Are you hoarding yourself?

I have been doing research on the topic of hoarding as I prepare to conduct future “sensitivity trainings” for governmental agencies involved with the Hoarding Task Force, as well as law enforcement and the judicial system. In doing so I have interviewed a number of professionals from mental health, fire services, adult protective services, social workers, public defenders, child protective services and others. They all have interesting perspectives and are focused to do their job to “protect the community”, while assuring people are safe and abiding by the health and safety codes. While compiling notes for a new book, I began writing the definitions of hoarding according to the Diagnostic Statistical Manual DSM-5 that is used to define mental health disorders. These are very serious issues. As a mental health professional, I understand the criteria that defines the mental health disorder we term as ‘hoarder’. There are many who have seen television programs revealing peoples lives with scenes of chaos and disorganization, with an over abundance of things in every area of their home. Therefore the term hoarder may bring up a negative image. Now for a paradigm shift. If someone were to say to you, ‘Express yourself”. Let your actions speak for you. Don’t hoard what you are! What would they mean? Actually it is a great thing to say to someone. We all have gifts within that can be shared with others and perhaps even make a great contribution to society. Are you hoarding yourself?

2 thoughts on “Are you hoarding yourself?

  1. Paradigm shifts related to sharing are not always welcomed. As the popular Uber app ride-sharing phenomenon spread from San Francisco to across the world it has upset taxi companies and taxing authorities who fear loss of revenue. Riders pay the online ride-sharing network for the ride, which enriches the network and the driver. Uber is a hybrid of egalitarian sharing and business enterprise. The foes of Uber promote fear in drivers and riders that they may become the victims of predators. On the other hand, carpooling also denies revenue to taxis and taxers, but it is an encouraged form of sharing; it is even granted special privileges like diamond lanes and waiver of tolls; it is encouraged because it reduces traffic and pollution. A carpool isn’t a business enterprise, even though a carpool rider may chip in for gas. Carpools are accepted forms of sharing.

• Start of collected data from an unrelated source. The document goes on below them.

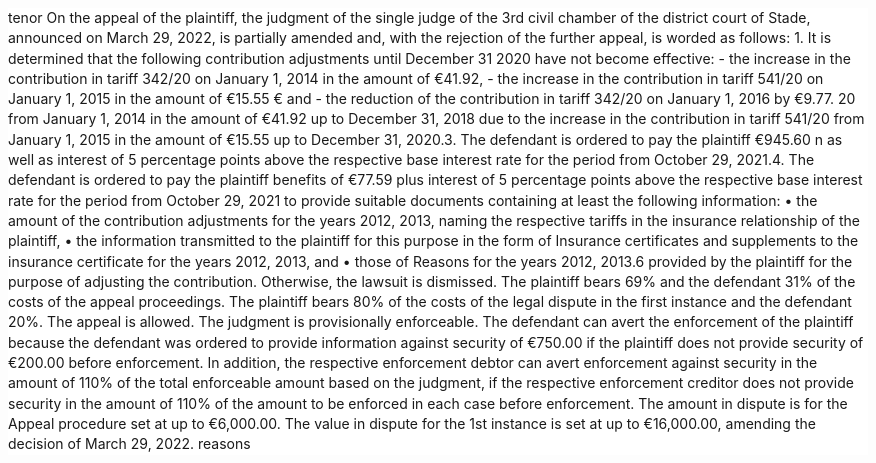 tenor
On the appeal of the plaintiff, the judgment of the single judge of the 3rd civil chamber of the district court of Stade, announced on March 29, 2022, is partially amended and, with the rejection of the further appeal, is worded as follows: 1. It is determined that the following contribution adjustments until December 31 2020 have not become effective: - the increase in the contribution in tariff 342/20 on January 1, 2014 in the amount of €41.92, - the increase in the contribution in tariff 541/20 on January 1, 2015 in the amount of €15.55 € and - the reduction of the contribution in tariff 342/20 on January 1, 2016 by €9.77. 20 from January 1, 2014 in the amount of €41.92 up to December 31, 2018 due to the increase in the contribution in tariff 541/20 from January 1, 2015 in the amount of €15.55 up to December 31, 2020.3. The defendant is ordered to pay the plaintiff €945.60 n as well as interest of 5 percentage points above the respective base interest rate for the period from October 29, 2021.4. The defendant is ordered to pay the plaintiff benefits of €77.59 plus interest of 5 percentage points above the respective base interest rate for the period from October 29, 2021 to provide suitable documents containing at least the following information: • the amount of the contribution adjustments for the years 2012, 2013, naming the respective tariffs in the insurance relationship of the plaintiff, • the information transmitted to the plaintiff for this purpose in the form of Insurance certificates and supplements to the insurance certificate for the years 2012, 2013, and • those of Reasons for the years 2012, 2013.6 provided by the plaintiff for the purpose of adjusting the contribution. Otherwise, the lawsuit is dismissed. The plaintiff bears 69% and the defendant 31% of the costs of the appeal proceedings. The plaintiff bears 80% of the costs of the legal dispute in the first instance and the defendant 20%. The appeal is allowed. The judgment is provisionally enforceable. The defendant can avert the enforcement of the plaintiff because the defendant was ordered to provide information against security of €750.00 if the plaintiff does not provide security of €200.00 before enforcement. In addition, the respective enforcement debtor can avert enforcement against security in the amount of 110% of the total enforceable amount based on the judgment, if the respective enforcement creditor does not provide security in the amount of 110% of the amount to be enforced in each case before enforcement. The amount in dispute is for the Appeal procedure set at up to €6,000.00. The value in dispute for the 1st instance is set at up to €16,000.00, amending the decision of March 29, 2022.
reasons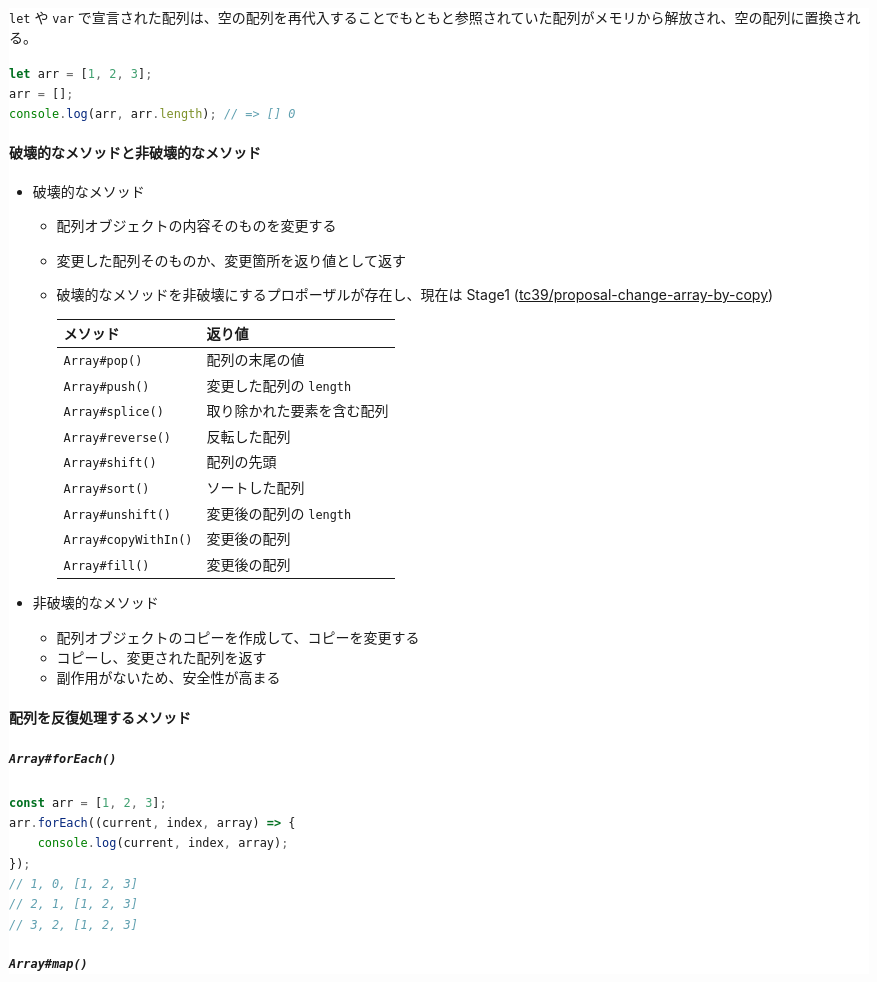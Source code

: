`let` や `var` で宣言された配列は、空の配列を再代入することでもともと参照されていた配列がメモリから解放され、空の配列に置換される。

```js
let arr = [1, 2, 3];
arr = [];
console.log(arr, arr.length); // => [] 0
```

#### 破壊的なメソッドと非破壊的なメソッド

- 破壊的なメソッド

  - 配列オブジェクトの内容そのものを変更する
  - 変更した配列そのものか、変更箇所を返り値として返す
  - 破壊的なメソッドを非破壊にするプロポーザルが存在し、現在は Stage1 ([tc39/proposal-change-array-by-copy](https://github.com/tc39/proposal-change-array-by-copy))

    | メソッド             | 返り値                     |
    | -------------------- | -------------------------- |
    | `Array#pop()`        | 配列の末尾の値             |
    | `Array#push()`       | 変更した配列の `length`    |
    | `Array#splice()`     | 取り除かれた要素を含む配列 |
    | `Array#reverse()`    | 反転した配列               |
    | `Array#shift()`      | 配列の先頭                 |
    | `Array#sort()`       | ソートした配列             |
    | `Array#unshift()`    | 変更後の配列の `length`    |
    | `Array#copyWithIn()` | 変更後の配列               |
    | `Array#fill()`       | 変更後の配列               |

- 非破壊的なメソッド

  - 配列オブジェクトのコピーを作成して、コピーを変更する
  - コピーし、変更された配列を返す
  - 副作用がないため、安全性が高まる

#### 配列を反復処理するメソッド

##### `Array#forEach()`

```js
const arr = [1, 2, 3];
arr.forEach((current, index, array) => {
    console.log(current, index, array);
});
// 1, 0, [1, 2, 3]
// 2, 1, [1, 2, 3]
// 3, 2, [1, 2, 3]
```

##### `Array#map()`


[^1]: [ECMAScript® 2022 Language Specification](https://tc39.es/ecma262/#sec-ecmascript-language-lexical-grammar) の12.6.2節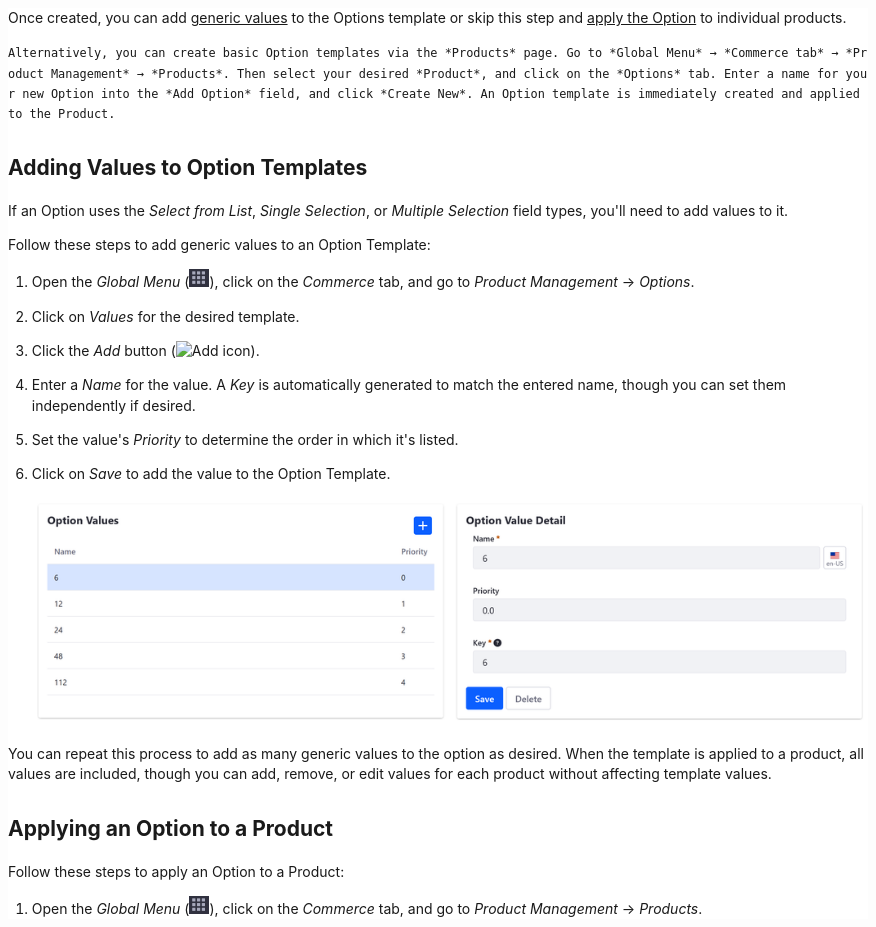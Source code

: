 Once created, you can add [generic values](#adding-values-to-option-templates) to the Options template or skip this step and [apply the Option](#applying-an-option-template-to-a-product) to individual products.

```{note}
Alternatively, you can create basic Option templates via the *Products* page. Go to *Global Menu* → *Commerce tab* → *Product Management* → *Products*. Then select your desired *Product*, and click on the *Options* tab. Enter a name for your new Option into the *Add Option* field, and click *Create New*. An Option template is immediately created and applied to the Product. 
```

## Adding Values to Option Templates

If an Option uses the *Select from List*, *Single Selection*, or *Multiple Selection* field types, you'll need to add values to it.

Follow these steps to add generic values to an Option Template:

1. Open the *Global Menu* (![Global Menu](../../../images/icon-applications-menu.png)), click on the *Commerce* tab, and go to *Product Management* &rarr; *Options*.

1. Click on *Values* for the desired template.

1. Click the *Add* button (![Add icon](../../../images/icon-add.png)).

1. Enter a *Name* for the value. A *Key* is automatically generated to match the entered name, though you can set them independently if desired.

1. Set the value's *Priority* to determine the order in which it's listed.

1. Click on *Save* to add the value to the Option Template.

   ![Add values to the Production Option.](./using-product-options/images/03.png)

You can repeat this process to add as many generic values to the option as desired. When the template is applied to a product, all values are included, though you can add, remove, or edit values for each product without affecting template values.

## Applying an Option to a Product

Follow these steps to apply an Option to a Product:

1. Open the *Global Menu* (![Global Menu](../../../images/icon-applications-menu.png)), click on the *Commerce* tab, and go to *Product Management* &rarr; *Products*.
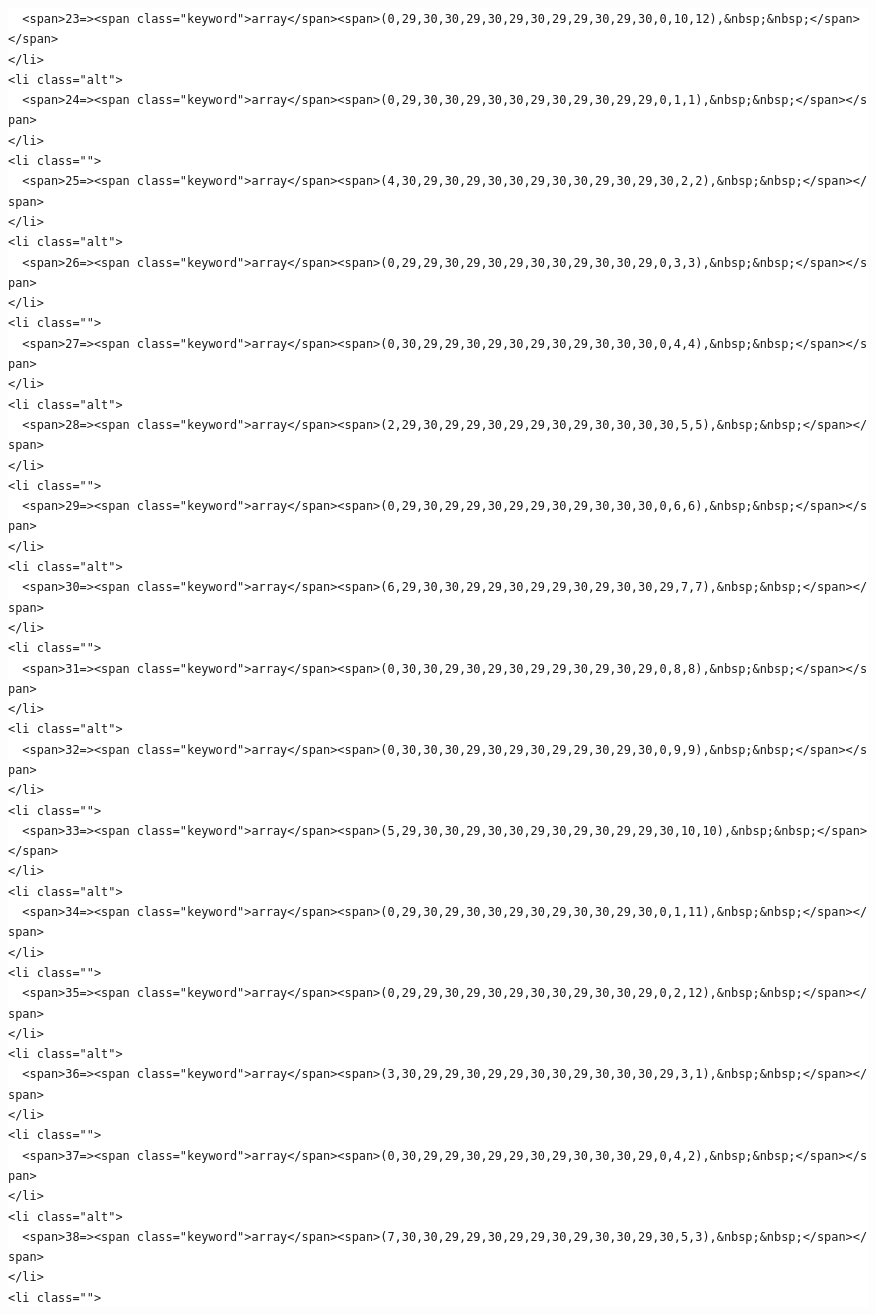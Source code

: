       <span>23=><span class="keyword">array</span><span>(0,29,30,30,29,30,29,30,29,29,30,29,30,0,10,12),&nbsp;&nbsp;</span></span>
    </li>
    <li class="alt">
      <span>24=><span class="keyword">array</span><span>(0,29,30,30,29,30,30,29,30,29,30,29,29,0,1,1),&nbsp;&nbsp;</span></span>
    </li>
    <li class="">
      <span>25=><span class="keyword">array</span><span>(4,30,29,30,29,30,30,29,30,30,29,30,29,30,2,2),&nbsp;&nbsp;</span></span>
    </li>
    <li class="alt">
      <span>26=><span class="keyword">array</span><span>(0,29,29,30,29,30,29,30,30,29,30,30,29,0,3,3),&nbsp;&nbsp;</span></span>
    </li>
    <li class="">
      <span>27=><span class="keyword">array</span><span>(0,30,29,29,30,29,30,29,30,29,30,30,30,0,4,4),&nbsp;&nbsp;</span></span>
    </li>
    <li class="alt">
      <span>28=><span class="keyword">array</span><span>(2,29,30,29,29,30,29,29,30,29,30,30,30,30,5,5),&nbsp;&nbsp;</span></span>
    </li>
    <li class="">
      <span>29=><span class="keyword">array</span><span>(0,29,30,29,29,30,29,29,30,29,30,30,30,0,6,6),&nbsp;&nbsp;</span></span>
    </li>
    <li class="alt">
      <span>30=><span class="keyword">array</span><span>(6,29,30,30,29,29,30,29,29,30,29,30,30,29,7,7),&nbsp;&nbsp;</span></span>
    </li>
    <li class="">
      <span>31=><span class="keyword">array</span><span>(0,30,30,29,30,29,30,29,29,30,29,30,29,0,8,8),&nbsp;&nbsp;</span></span>
    </li>
    <li class="alt">
      <span>32=><span class="keyword">array</span><span>(0,30,30,30,29,30,29,30,29,29,30,29,30,0,9,9),&nbsp;&nbsp;</span></span>
    </li>
    <li class="">
      <span>33=><span class="keyword">array</span><span>(5,29,30,30,29,30,30,29,30,29,30,29,29,30,10,10),&nbsp;&nbsp;</span></span>
    </li>
    <li class="alt">
      <span>34=><span class="keyword">array</span><span>(0,29,30,29,30,30,29,30,29,30,30,29,30,0,1,11),&nbsp;&nbsp;</span></span>
    </li>
    <li class="">
      <span>35=><span class="keyword">array</span><span>(0,29,29,30,29,30,29,30,30,29,30,30,29,0,2,12),&nbsp;&nbsp;</span></span>
    </li>
    <li class="alt">
      <span>36=><span class="keyword">array</span><span>(3,30,29,29,30,29,29,30,30,29,30,30,30,29,3,1),&nbsp;&nbsp;</span></span>
    </li>
    <li class="">
      <span>37=><span class="keyword">array</span><span>(0,30,29,29,30,29,29,30,29,30,30,30,29,0,4,2),&nbsp;&nbsp;</span></span>
    </li>
    <li class="alt">
      <span>38=><span class="keyword">array</span><span>(7,30,30,29,29,30,29,29,30,29,30,30,29,30,5,3),&nbsp;&nbsp;</span></span>
    </li>
    <li class="">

    When we share ourselves, we also hope to be accepted. Our hope may be timid because in the past we’ve experienced negative reaction to sharing of ourselves. We’ve developed an expectation that if we share ourselves with the world we must face blowback from those who feel we are encroaching on their turf or stealing their limelight or violating their sensibilities. Overcoming the fear of potential blowback may be more of an impediment to sharing ourselves than the blowback itself. As a child I quickly learned to stay afloat and “swim” after I jumped off the diving board for the first time at the public pool. My mother, when she saw me jump, caused a commotion when she jumped up from her chair and screamed to the life guard, “He can’t swim!” I splashed, and dog-paddled, and survived just fine. It was an exhilarating moment for me. And it was a coup against the paradigm that held me back.

    Our actions may step on toes, our expressions may be rebuffed, and we may cross boundaries. A tagger or graffiti artist does not first seek permission from others to spray-paint his expressions on other people’s walls. Are we as bold? Shall we dare express ourselves without first seeking permission from others? Shall we take the risk and let the chips fall where they may? What is holding us back?

    • I have determined I can no longer live my life with the approval or permission of another. This does not mean I will be selfish and abandon my responsibilities. While I am free and able to do so I desire to take care of business, in addition have time to be creative, meet new people and be with others that are like minded. I have been trained to hang around with those smarter than I so that I can continue to grow and increase my knowledge and talents. I realize others may or may not agree with my thoughts and that what makes us all unique, authentic, and individual. As far as risks, I am continually stepping out of the norm to explore what is available and see if it is something I would like to embrace, explore, or become a part of for a season. I have found there are two reasons that may hold us back, one may be wisdom if bad choices are involved, or fear of others, or fear of failure, fear of success, or fear of the unfamiliar. One way or the other it is fear based.